• What to produce: Tally every line of the listing below that holds "self", then give the tally alone.
───── Source information
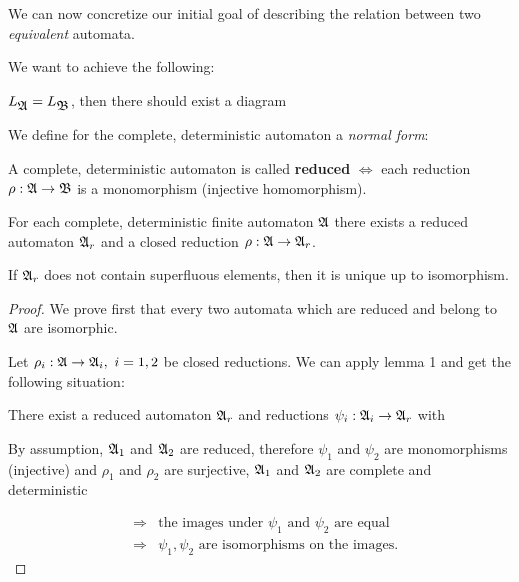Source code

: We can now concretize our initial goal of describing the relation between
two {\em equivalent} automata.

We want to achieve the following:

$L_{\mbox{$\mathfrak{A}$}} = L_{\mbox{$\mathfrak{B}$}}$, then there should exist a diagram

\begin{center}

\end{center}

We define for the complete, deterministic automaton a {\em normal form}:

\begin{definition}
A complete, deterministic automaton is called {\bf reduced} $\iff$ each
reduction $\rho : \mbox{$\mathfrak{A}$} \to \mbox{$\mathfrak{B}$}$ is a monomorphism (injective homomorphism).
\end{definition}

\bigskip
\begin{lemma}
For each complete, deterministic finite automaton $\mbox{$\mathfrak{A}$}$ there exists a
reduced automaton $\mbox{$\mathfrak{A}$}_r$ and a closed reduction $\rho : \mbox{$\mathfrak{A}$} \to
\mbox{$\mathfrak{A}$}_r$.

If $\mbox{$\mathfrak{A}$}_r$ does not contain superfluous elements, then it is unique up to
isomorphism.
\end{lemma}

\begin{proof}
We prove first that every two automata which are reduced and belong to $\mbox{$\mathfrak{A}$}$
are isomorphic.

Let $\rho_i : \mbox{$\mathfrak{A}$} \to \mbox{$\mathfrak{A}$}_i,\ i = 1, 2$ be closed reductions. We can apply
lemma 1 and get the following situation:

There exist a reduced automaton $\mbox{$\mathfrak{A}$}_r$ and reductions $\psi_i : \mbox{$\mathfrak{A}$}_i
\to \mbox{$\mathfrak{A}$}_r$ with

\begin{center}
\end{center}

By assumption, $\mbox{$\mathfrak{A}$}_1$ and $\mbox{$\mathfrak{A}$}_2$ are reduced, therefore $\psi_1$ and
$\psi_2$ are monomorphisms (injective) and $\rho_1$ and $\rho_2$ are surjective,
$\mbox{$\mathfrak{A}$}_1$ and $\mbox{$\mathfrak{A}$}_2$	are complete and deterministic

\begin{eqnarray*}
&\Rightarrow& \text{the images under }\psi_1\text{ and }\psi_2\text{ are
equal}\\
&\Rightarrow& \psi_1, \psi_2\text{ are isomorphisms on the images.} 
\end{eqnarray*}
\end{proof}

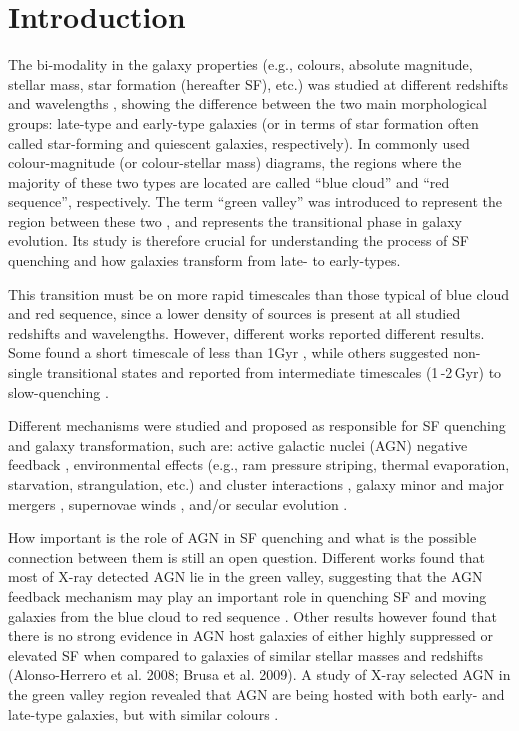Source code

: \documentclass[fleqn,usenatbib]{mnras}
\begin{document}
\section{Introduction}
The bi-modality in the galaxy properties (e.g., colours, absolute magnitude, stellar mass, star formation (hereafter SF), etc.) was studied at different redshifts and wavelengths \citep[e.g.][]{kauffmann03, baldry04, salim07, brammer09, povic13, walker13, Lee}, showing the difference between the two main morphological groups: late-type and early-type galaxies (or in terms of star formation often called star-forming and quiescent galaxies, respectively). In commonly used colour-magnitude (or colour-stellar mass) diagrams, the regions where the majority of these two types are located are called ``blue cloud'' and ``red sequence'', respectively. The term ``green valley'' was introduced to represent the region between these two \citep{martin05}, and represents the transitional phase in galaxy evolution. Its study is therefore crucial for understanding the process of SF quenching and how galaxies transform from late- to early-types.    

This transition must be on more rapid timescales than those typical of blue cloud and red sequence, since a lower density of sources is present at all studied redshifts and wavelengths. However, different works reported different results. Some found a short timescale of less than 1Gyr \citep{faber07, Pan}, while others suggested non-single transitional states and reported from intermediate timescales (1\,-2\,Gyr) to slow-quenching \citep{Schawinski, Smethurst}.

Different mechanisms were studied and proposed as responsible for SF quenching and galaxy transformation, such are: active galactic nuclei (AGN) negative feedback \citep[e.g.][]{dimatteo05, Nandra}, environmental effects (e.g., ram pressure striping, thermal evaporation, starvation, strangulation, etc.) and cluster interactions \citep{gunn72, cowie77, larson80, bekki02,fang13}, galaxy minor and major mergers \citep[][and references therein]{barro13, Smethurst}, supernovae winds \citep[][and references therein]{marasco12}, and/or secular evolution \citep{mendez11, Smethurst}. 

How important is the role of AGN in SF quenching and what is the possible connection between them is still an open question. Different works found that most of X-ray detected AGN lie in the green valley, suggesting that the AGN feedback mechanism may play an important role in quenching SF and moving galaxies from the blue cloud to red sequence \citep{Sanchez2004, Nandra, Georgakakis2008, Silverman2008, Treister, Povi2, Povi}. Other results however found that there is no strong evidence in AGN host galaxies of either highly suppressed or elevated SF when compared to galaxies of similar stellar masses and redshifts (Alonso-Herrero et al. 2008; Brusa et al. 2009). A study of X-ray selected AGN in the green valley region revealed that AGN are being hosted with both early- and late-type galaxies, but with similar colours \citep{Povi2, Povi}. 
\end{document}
──────────
───── Source information
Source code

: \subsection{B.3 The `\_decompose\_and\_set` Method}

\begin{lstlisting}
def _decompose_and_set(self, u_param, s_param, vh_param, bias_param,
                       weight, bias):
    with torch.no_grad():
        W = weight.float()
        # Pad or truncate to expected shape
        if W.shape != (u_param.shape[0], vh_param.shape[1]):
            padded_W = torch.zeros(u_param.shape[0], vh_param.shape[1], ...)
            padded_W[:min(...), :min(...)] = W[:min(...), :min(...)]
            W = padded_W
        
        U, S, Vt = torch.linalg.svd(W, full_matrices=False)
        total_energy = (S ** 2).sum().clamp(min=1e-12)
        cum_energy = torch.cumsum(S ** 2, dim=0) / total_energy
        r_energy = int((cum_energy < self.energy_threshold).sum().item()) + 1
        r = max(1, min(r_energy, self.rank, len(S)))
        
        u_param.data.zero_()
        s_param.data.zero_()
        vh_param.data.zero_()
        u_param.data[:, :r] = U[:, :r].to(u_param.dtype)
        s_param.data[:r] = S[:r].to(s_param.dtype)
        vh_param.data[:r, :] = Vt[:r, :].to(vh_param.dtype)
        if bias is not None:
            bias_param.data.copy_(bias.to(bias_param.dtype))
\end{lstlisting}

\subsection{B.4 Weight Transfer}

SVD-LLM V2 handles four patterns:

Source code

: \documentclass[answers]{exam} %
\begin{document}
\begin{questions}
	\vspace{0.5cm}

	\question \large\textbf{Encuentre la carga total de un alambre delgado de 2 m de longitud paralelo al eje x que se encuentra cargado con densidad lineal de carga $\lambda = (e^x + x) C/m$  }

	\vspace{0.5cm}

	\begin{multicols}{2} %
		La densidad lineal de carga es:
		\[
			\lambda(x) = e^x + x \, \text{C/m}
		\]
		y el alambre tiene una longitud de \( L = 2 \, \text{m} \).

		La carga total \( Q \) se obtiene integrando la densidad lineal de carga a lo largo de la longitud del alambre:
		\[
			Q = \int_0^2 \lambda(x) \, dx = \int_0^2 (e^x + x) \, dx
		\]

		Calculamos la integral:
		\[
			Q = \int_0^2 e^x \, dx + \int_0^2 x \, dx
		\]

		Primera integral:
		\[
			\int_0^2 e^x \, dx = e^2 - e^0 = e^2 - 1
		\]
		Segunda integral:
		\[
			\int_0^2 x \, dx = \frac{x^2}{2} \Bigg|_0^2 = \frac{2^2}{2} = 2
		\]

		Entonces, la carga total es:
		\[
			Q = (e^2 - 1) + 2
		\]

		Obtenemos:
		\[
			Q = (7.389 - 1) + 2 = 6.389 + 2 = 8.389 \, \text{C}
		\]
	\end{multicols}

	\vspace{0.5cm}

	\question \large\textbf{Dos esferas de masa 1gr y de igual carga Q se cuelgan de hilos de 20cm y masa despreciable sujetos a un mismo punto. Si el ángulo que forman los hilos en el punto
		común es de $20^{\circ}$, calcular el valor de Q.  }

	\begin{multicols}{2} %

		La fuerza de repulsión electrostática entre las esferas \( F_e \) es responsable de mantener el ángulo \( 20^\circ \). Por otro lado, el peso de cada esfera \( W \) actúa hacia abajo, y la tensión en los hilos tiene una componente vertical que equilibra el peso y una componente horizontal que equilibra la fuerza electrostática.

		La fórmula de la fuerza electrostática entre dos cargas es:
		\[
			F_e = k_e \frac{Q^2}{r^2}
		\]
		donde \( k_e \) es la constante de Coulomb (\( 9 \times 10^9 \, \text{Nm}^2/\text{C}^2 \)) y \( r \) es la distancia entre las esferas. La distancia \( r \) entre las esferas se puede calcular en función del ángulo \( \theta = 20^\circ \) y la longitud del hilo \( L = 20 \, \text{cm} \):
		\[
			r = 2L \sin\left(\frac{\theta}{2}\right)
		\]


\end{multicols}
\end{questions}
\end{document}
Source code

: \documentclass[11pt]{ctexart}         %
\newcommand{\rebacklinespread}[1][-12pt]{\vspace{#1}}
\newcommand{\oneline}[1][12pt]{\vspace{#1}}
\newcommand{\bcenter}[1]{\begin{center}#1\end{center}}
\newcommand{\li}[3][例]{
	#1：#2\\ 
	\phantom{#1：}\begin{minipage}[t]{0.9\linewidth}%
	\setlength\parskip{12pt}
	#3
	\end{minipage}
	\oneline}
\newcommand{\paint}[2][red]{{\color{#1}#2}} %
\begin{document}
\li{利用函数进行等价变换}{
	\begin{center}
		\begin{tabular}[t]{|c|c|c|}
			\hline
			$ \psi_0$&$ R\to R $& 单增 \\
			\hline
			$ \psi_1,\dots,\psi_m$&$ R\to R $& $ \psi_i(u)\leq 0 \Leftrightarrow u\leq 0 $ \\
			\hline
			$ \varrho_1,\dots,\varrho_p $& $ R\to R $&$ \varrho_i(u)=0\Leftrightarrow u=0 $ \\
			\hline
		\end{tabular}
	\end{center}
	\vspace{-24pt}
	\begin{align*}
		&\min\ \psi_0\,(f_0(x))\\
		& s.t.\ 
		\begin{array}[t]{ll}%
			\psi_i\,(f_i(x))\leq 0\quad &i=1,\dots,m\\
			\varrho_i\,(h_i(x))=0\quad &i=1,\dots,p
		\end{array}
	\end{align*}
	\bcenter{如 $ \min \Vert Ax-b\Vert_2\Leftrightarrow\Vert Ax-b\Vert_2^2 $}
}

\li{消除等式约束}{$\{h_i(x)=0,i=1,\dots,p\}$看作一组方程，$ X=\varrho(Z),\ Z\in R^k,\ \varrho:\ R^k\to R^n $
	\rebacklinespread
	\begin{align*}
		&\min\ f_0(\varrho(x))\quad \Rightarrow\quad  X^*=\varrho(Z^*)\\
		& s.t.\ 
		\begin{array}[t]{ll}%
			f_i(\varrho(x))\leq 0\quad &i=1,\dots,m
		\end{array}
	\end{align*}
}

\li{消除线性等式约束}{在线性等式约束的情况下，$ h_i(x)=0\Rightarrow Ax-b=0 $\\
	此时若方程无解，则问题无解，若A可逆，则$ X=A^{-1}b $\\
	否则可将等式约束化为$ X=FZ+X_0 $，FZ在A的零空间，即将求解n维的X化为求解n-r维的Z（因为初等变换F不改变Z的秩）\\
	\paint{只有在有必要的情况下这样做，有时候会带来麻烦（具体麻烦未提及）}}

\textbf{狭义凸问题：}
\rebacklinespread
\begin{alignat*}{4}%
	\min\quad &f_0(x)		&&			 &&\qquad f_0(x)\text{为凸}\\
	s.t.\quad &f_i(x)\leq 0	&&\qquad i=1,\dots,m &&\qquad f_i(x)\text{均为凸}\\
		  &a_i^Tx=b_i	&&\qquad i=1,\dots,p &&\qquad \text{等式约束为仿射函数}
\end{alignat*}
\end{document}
──────────
• Expected answer: 3